The factors he faced included:
- His neighbor's account of his own experience traveling to engage in jihad is alleged to have inspired Said Salih Said Nashir to travel to Afghanistan. He is alleged to have accepted $300 from this neighbor.
- He was alleged to have stayed at a "Taliban guesthouse in Quetta, Pakistan and the Nebras guesthouse in Kandahar" on his way to the al Farouq training camp.
- He was alleged to have trained to use the Kalashnikov rifle, a pistol, rocket propelled grenades, hand grenades, land mines, Composition-3 (C-3) and Composition-4 explosives, and how to read maps.
- He was alleged to have heard Usama bin Laden speak at al Farouq.
- He is alleged to have served as a guard at the Kandahar airport from September 11, 2001, to either late November 2001—or to December 3, 2001. His CO at Kandahar was the head of the suspect guest house in Kabul named Khan Ghulam Bashah.
- The factors state he spent nine weeks traveling through clandestine routes from Afghanistan to Karachi.

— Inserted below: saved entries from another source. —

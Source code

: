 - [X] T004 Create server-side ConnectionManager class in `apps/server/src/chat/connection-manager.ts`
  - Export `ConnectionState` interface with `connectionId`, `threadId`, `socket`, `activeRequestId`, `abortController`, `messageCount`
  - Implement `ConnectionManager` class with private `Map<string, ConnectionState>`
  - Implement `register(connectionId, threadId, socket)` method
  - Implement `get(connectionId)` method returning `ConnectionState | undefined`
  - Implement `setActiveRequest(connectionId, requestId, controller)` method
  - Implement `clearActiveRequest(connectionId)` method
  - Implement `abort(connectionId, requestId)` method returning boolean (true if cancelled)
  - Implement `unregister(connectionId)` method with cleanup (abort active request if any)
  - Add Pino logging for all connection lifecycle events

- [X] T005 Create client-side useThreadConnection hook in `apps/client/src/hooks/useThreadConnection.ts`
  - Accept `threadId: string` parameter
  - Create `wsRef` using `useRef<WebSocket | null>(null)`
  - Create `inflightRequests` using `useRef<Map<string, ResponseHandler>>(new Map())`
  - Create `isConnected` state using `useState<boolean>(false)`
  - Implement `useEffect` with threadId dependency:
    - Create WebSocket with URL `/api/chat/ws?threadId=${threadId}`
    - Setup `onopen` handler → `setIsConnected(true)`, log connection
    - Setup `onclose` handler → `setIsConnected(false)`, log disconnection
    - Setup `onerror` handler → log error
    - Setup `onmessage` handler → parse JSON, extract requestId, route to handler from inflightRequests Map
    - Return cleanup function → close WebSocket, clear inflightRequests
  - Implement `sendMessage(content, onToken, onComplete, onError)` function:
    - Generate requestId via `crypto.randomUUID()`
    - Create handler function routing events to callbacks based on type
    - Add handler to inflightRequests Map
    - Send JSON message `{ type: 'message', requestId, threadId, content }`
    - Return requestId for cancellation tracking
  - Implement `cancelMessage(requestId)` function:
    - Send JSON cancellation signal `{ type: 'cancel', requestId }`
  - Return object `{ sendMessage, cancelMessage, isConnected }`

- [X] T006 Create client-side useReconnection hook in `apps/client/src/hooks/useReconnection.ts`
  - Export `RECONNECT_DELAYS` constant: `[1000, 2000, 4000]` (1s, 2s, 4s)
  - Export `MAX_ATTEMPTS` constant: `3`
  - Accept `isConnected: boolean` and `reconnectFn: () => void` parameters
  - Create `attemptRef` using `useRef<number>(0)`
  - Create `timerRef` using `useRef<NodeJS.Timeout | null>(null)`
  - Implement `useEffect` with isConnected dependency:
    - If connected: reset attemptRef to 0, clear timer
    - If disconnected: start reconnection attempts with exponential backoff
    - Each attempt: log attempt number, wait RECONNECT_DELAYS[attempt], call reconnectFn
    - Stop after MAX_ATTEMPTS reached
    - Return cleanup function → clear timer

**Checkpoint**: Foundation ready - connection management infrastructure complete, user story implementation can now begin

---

They don't state an allegation as to what he did in the six months between his arrival in Karachi and his capture.
Second annual Administrative Review Board hearing
A Summary of Evidence memo was prepared for Said Salih Said Nashir'sannual Administrative Review Board on October 20, 2006.
The three page memo listed nineteen "primary factors favor continued detention" and three "primary factors favor release or transfer".
The factors he faced were essentially the same as those he faced in 2005, except that the man who was alleged to have commanded his ten-man squad at the Kandahar airport was alleged to have been al Qaeda's commander of the Northern Front in Kabul in 2000.
Boumediene v. Bush
On June 12, 2008, the United States Supreme Court ruled, in Boumediene v. Bush, that the Military Commissions Act could not remove the right for Guantanamo captives to access the US Federal Court system. Further, all previous Guantanamo captives' habeas petitions were reinstated.On July 18, 2008, his attorneys, Charles H. Carpenter and Stephen M. Truitt, filed a "Status report for Hani Saleh Rashid Abdullah" summarizing the renewed petitions on his behalf.
Periodic Review
Nashir's Guantanamo Review Task Force had concurred with earlier review boards, and recommended he be classed as too dangerous to release, although there was no evidence to justify charging him with a crime.Carol Rosenberg, of the Miami Herald, wrote that the recommendation from him Periodic Review Board concluded that while he was "probably intended by al-Qaida senior leaders to return to Yemen to support eventual attacks in Saudi Arabia," that he may have been unaware of these plans.
At the time of his capture, Nashir and five other men captured in Karachi at the same time were characterized as the "Karachi Six"—an al Qaeda sleeper cell. However, by the time he had his Periodic Review Board, analysts had stepped back from this assessment, and concluded that the men's capture at more or less the same time was a coincidence, and did not indicate they had been working together.
Nashir was approved for transfer on October 29, 2020.